REQUIRED ACTION:
Copy each line of the material in which the word "genomes" appears.

INPUT DATA below:

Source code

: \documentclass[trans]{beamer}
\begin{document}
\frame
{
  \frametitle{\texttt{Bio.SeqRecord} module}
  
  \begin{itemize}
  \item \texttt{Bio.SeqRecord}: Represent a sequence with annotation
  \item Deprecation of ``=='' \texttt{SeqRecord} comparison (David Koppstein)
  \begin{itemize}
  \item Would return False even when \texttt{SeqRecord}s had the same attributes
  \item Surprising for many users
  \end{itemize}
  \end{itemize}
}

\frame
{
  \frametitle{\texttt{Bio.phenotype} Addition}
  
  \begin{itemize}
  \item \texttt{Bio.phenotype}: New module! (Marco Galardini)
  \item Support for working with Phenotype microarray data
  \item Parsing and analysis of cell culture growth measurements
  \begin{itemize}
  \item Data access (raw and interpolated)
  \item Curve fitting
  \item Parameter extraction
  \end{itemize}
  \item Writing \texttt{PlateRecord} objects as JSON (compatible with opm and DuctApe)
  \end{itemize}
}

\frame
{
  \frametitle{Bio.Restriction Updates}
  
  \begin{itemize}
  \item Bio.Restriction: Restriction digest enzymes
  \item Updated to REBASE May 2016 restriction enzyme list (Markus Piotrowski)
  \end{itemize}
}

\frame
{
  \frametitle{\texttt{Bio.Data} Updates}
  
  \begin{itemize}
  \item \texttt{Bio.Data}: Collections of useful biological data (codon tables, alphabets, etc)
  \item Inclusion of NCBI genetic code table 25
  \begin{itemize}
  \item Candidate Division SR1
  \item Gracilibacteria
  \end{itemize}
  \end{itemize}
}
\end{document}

End of INPUT DATA.
INPUT DATA below:

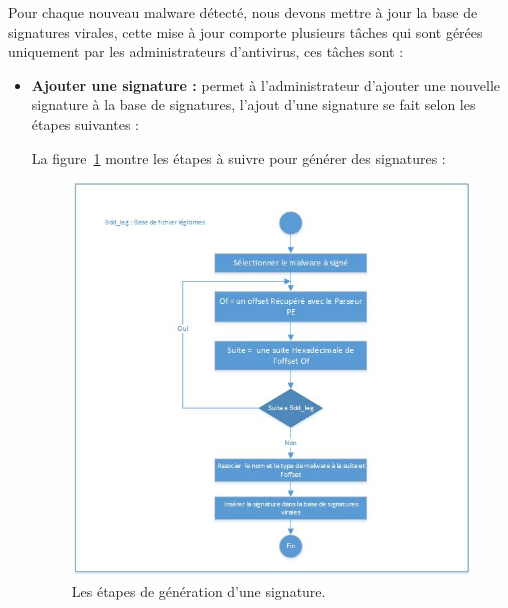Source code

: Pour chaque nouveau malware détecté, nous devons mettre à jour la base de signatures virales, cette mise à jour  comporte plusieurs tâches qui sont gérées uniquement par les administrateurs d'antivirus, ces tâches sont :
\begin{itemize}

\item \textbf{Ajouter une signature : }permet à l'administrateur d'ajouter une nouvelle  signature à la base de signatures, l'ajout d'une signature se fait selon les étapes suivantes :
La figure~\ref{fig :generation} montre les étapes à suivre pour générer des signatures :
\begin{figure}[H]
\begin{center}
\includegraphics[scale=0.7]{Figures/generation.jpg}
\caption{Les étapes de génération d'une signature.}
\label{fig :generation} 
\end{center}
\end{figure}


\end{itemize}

End of INPUT DATA.
INPUT DATA below:

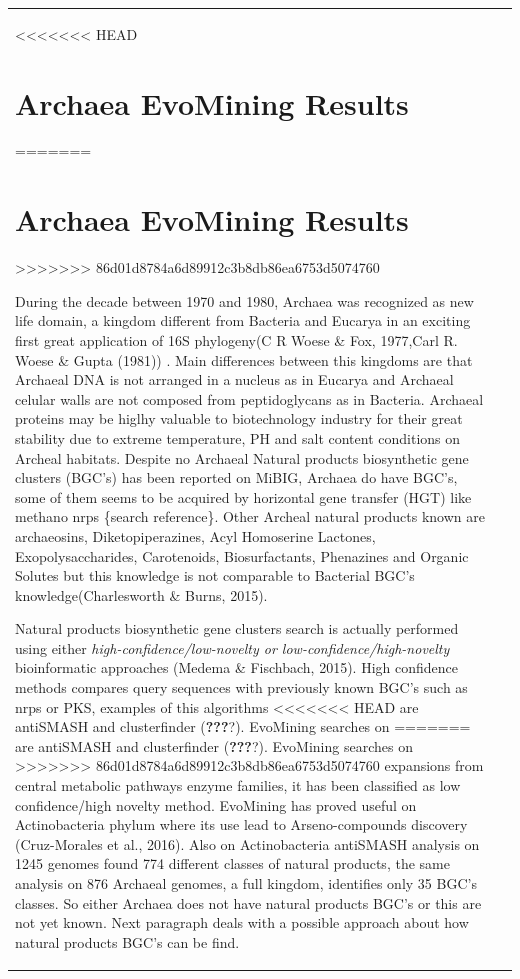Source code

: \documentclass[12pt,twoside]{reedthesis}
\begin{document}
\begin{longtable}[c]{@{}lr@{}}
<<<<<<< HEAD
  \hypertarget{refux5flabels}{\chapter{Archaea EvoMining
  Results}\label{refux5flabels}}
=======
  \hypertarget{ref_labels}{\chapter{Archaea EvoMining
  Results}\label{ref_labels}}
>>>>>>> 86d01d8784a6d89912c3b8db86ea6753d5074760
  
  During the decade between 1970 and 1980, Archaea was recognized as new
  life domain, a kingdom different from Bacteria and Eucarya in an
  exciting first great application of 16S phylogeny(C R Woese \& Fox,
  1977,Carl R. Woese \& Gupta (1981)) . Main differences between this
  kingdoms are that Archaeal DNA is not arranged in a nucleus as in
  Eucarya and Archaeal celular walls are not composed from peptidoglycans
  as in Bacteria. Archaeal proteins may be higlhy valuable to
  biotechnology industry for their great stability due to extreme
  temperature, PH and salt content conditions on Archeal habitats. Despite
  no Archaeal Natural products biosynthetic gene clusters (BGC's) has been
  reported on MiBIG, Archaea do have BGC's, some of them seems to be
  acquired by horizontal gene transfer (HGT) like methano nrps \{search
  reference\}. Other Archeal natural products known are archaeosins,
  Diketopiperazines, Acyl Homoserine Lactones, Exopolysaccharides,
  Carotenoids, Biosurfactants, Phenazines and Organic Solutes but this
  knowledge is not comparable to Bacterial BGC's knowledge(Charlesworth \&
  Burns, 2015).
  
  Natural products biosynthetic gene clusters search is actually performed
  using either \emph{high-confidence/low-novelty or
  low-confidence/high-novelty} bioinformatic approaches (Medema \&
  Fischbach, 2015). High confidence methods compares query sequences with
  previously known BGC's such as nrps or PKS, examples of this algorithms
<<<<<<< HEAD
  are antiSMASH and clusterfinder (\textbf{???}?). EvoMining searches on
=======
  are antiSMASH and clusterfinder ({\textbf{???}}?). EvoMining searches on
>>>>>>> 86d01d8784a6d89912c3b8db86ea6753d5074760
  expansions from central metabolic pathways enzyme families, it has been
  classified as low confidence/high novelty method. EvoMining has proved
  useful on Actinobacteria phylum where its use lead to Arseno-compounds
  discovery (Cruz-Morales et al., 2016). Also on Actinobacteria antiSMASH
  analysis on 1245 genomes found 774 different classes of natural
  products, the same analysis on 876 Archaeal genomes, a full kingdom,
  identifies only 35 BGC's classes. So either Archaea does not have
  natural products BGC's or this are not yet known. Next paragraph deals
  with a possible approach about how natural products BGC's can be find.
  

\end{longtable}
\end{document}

End of INPUT DATA.

ANSWER BOX:
  analysis on 1245 genomes found 774 different classes of natural
  products, the same analysis on 876 Archaeal genomes, a full kingdom,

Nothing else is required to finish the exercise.